SB: You keep bees! What brought you to beekeeping? Has beekeeping worked its way into any of your writing, and if so, how? 
MR:
We stumbled into beekeeping by accident over ten years ago when we stopped by an educational booth at the South Carolina State Fair. We were immediately hooked and promptly joined our local beekeeping association to learn more. We have had as many as 24 hives in the past (that lasted exactly until we became parents, ha!). In this season of life, we generally keep about 3-5 hives at any given time, leave most of the honey for the bees to enjoy (we do take a frame or two for ourselves, of course!), and offer educational outreach on a local level from time to time. Honey bees are a lot of fun to work with and observe, and I find their strongly female-driven hierarchy wildly fascinating. Bees do find their way into my writing on occasion! For example, in Air, Emmie's best friend, Alejandra, is an aspiring beekeeper. I have a few bee-specific book ideas floating around in my brain, which hopefully may take shape for future projects—stay tuned. :) 

SB: How do you see your writing positively impacting rural health and rural spaces? Feel free to wax eloquent about all things place-based here. 😀
MR:
The places that shape us can have such a profound impact upon who we are, how we engage with the world, and how we view ourselves. For rural communities--who are often either absent from or misrepresented by more dominant cultural narratives—I think that having authentic, nuanced, sensitive, and engaging portrayals of their daily realities can hold so much value. In my opinion, we need so many more writers from rural backgrounds working in and contributing to the publishing and storytelling world. Our numbers are slowly growing, but the needs are great. and many aspiring rural writers face unique barriers-—on multiple levels—to being welcomed into those spaces. I don't have many lofty views about my potential broader impacts as an author—imposter syndrome is real, y'all, and deep down, I'm just a kid from dairy country who somehow stumbled her way into this world and is figuring it out as she goes! But if I were to hope for my books to achieve only one thing, it would be for them to encourage kids of all abilities growing up in rural spaces to see and believe that their stories—and the places that shape them—hold value, beauty, and a whole universe of potential. 

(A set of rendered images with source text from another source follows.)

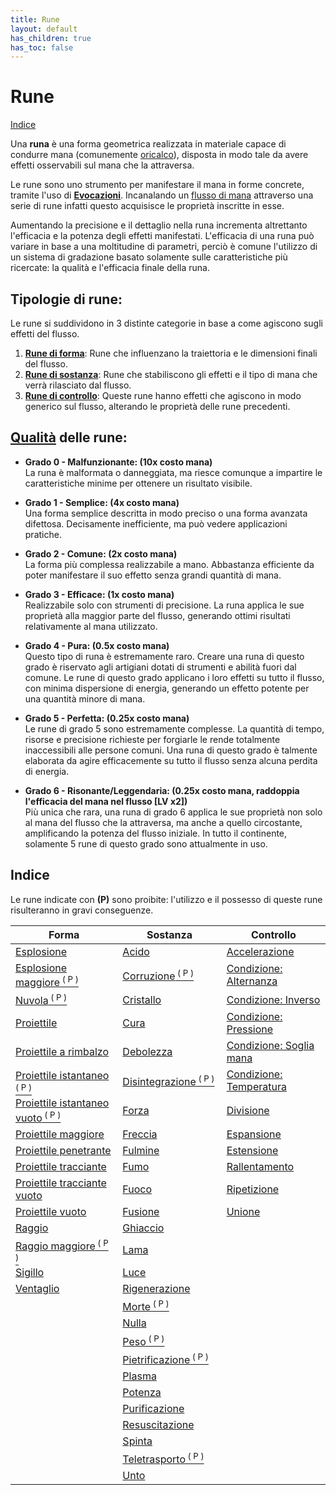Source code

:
 ```yaml
---
title: Rune
layout: default
has_children: true
has_toc: false
---
```


# Rune

[Indice](#indice)

Una **runa** è una forma geometrica realizzata in materiale capace di condurre mana (comunemente <ins>oricalco</ins>), disposta in modo tale da avere effetti osservabili sul mana che la attraversa.

Le rune sono uno strumento per manifestare il mana in forme concrete, tramite l'uso di [**Evocazioni**](./evocation.md).
Incanalando un [flusso di mana](./mana-flux) attraverso una serie di rune infatti questo acquisisce le proprietà inscritte in esse.

Aumentando la precisione e il dettaglio nella runa incrementa altrettanto l'efficacia e la potenza degli effetti manifestati.
L'efficacia di una runa può variare in base a una moltitudine di parametri, perciò è comune l'utilizzo di un sistema di gradazione basato solamente sulle caratteristiche più ricercate: la qualità e l'efficacia finale della runa.

## Tipologie di rune:
Le rune si suddividono in 3 distinte categorie in base a come agiscono sugli effetti del flusso.
1. [**Rune di forma**](./shape/): Rune che influenzano la traiettoria e le dimensioni finali del flusso.
2. [**Rune di sostanza**](./substance/): Rune che stabiliscono gli effetti e il tipo di mana che verrà rilasciato dal flusso.
3. [**Rune di controllo**](./control/): Queste rune hanno effetti che agiscono in modo generico sul flusso, alterando le proprietà delle rune precedenti.

## [Qualità](/runes/quality) delle rune:

- **Grado 0 - Malfunzionante: (10x costo mana)**<br>
La runa è malformata o danneggiata, ma riesce comunque a impartire le caratteristiche minime per ottenere un risultato visibile.

- **Grado 1 - Semplice: (4x costo mana)**<br>
Una forma semplice descritta in modo preciso o una forma avanzata difettosa. Decisamente inefficiente, ma può vedere applicazioni pratiche.

- **Grado 2 - Comune: (2x costo mana)**<br>
La forma più complessa realizzabile a mano. Abbastanza efficiente da poter manifestare il suo effetto senza grandi quantità di mana. 

- **Grado 3 - Efficace: (1x costo mana)**<br>
Realizzabile solo con strumenti di precisione. La runa applica le sue proprietà alla maggior parte del flusso, generando ottimi risultati relativamente al mana utilizzato.

- **Grado 4 - Pura: (0.5x costo mana)**<br>
Questo tipo di runa è estremamente raro. Creare una runa di questo grado è riservato agli artigiani dotati di strumenti e abilità fuori dal comune. Le rune di questo grado applicano i loro effetti su tutto il flusso, con minima dispersione di energia, generando un effetto potente per una quantità minore di mana.

- **Grado 5 - Perfetta: (0.25x costo mana)**<br>
Le rune di grado 5 sono estremamente complesse. La quantità di tempo, risorse e precisione richieste per forgiarle le rende totalmente inaccessibili alle persone comuni. Una runa di questo grado è talmente elaborata da agire efficacemente su tutto il flusso senza alcuna perdita di energia.

- **Grado 6 - Risonante/Leggendaria: (0.25x costo mana, raddoppia l'efficacia del mana nel flusso [LV x2])**<br>
Più unica che rara, una runa di grado 6 applica le sue proprietà non solo al mana del flusso che la attraversa, ma anche a quello circostante, amplificando la potenza del flusso iniziale. In tutto il continente, solamente 5 rune di questo grado sono attualmente in uso.

<style>
table th:first-of-type {
    width: 34%;
}
table th:nth-of-type(2) {
    width: 33%;
}
table th:nth-of-type(3) {
    width: 33%;
}
</style>

## **Indice**

Le rune indicate con **(P)** sono proibite: l'utilizzo e il possesso di queste rune risulteranno in gravi conseguenze.

| Forma | Sostanza | Controllo |
|-------|----------|-----------|
| [Esplosione](./shape/small-explosion/)                            | [Acido](./substance/melt/)                                        | [Accelerazione](./control/)            |
| [Esplosione maggiore<sup> ( P )</sup>](./shape/large-explosion/)  | [Corruzione<sup> ( P )</sup>](./substance/corrupt/)               | [Condizione: Alternanza](./control/)   |
| [Nuvola<sup> ( P )</sup>](./shape/cloud/)                         | [Cristallo](./substance/crystalize/)                              | [Condizione: Inverso](./control/)      |
| [Proiettile](./shape/projectile/)                                 | [Cura](./substance/heal/)                                         | [Condizione: Pressione](./control/)    |
| [Proiettile a rimbalzo](./shape/bouncing-projectile/)             | [Debolezza](./substance/weaken/)                                  | [Condizione: Soglia mana](./control/)  |
| [Proiettile istantaneo<sup> ( P )</sup>](./shape/instant-projectile/)| [Disintegrazione<sup> ( P )</sup>](./substance/disintegrate/)  | [Condizione: Temperatura](./control/)  |
| [Proiettile istantaneo vuoto<sup> ( P )</sup>](./shape/hollow-instant-projectile/)| [Forza](./substance/)                             | [Divisione](./control/)                |
| [Proiettile maggiore](./shape/large-projectile/)                  | [Freccia](./substance/pierce/)                                    | [Espansione](./control/)               |
| [Proiettile penetrante](./shape/piercing-projectile/)             | [Fulmine](./substance/shock/)                                     | [Estensione](./control/)               |
| [Proiettile tracciante](./shape/homing-projectile/)               | [Fumo](./substance/smoke/)                                        | [Rallentamento](./control/)            |
| [Proiettile tracciante vuoto](./shape/hollow-homing-projectile/)  | [Fuoco](./substance/burn/)                                        | [Ripetizione](./control/)              |
| [Proiettile vuoto](./shape/hollow-projectile/)                    | [Fusione](./substance/melt/)                                      | [Unione](./control/)                   |
| [Raggio](./shape/ray/)                                            | [Ghiaccio](./substance/freeze/)                                   |                                        |
| [Raggio maggiore<sup> ( P )</sup>](./shape/wide-ray/)             | [Lama](./substance/sever/)                                        |                                        |
| [Sigillo](./shape/seal/)                                          | [Luce](./substance/shine/)                                        |                                        |
| [Ventaglio](./shape/spread/)                                      | [Rigenerazione](./substance/regenerate/)                          |                                        |
|                                                                   | [Morte<sup> ( P )</sup>](./substance/kill/)                       |                                        |
|                                                                   | [Nulla](./substance/null/)                                        |                                        |
|                                                                   | [Peso<sup> ( P )</sup>](./substance/mass/)                        |                                        |
|                                                                   | [Pietrificazione<sup> ( P )</sup>](./substance/petrify/)          |                                        |
|                                                                   | [Plasma](./substance/plasma/)                                     |                                        |
|                                                                   | [Potenza](./substance/empower/)                                   |                                        |
|                                                                   | [Purificazione](./substance/purify/)                              |                                        |
|                                                                   | [Resuscitazione](./substance/revive/)                             |                                        |
|                                                                   | [Spinta](./substance/push/)                                       |                                        |
|                                                                   | [Teletrasporto<sup> ( P )</sup>](./substance/teleport/)           |                                        |
|                                                                   | [Unto](./substance/oil/)                                          |                                        |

SB: Finally, it wouldn't be an interview with me if I didn't ask about pets, specifically dogs. Do you have any dogs? Wish you did? 
MR:
I'm not actually much of a dog person by nature! That said, my dog-adoring husband and daughter have brought me a long way since my single days of only keeping pet reptiles. We currently have two dogs running around our place, and I'm reasonably fond of them both. 😉 Sally, our elderly border collie, is far too smart for her own good, chronically anxious, and can be counted upon to ignore at least 75% of the directions I give to her. To counterbalance Sally's high-test nature, we also have Drumstick. Drummy is a corgi/fox terrier mutt with the ears of a fruit bat, the legs of a dachshund, the heart of a lovebug...and a very uncomplicated brain! Pretty much the only thing that ever upsets her is being left out of anything fun.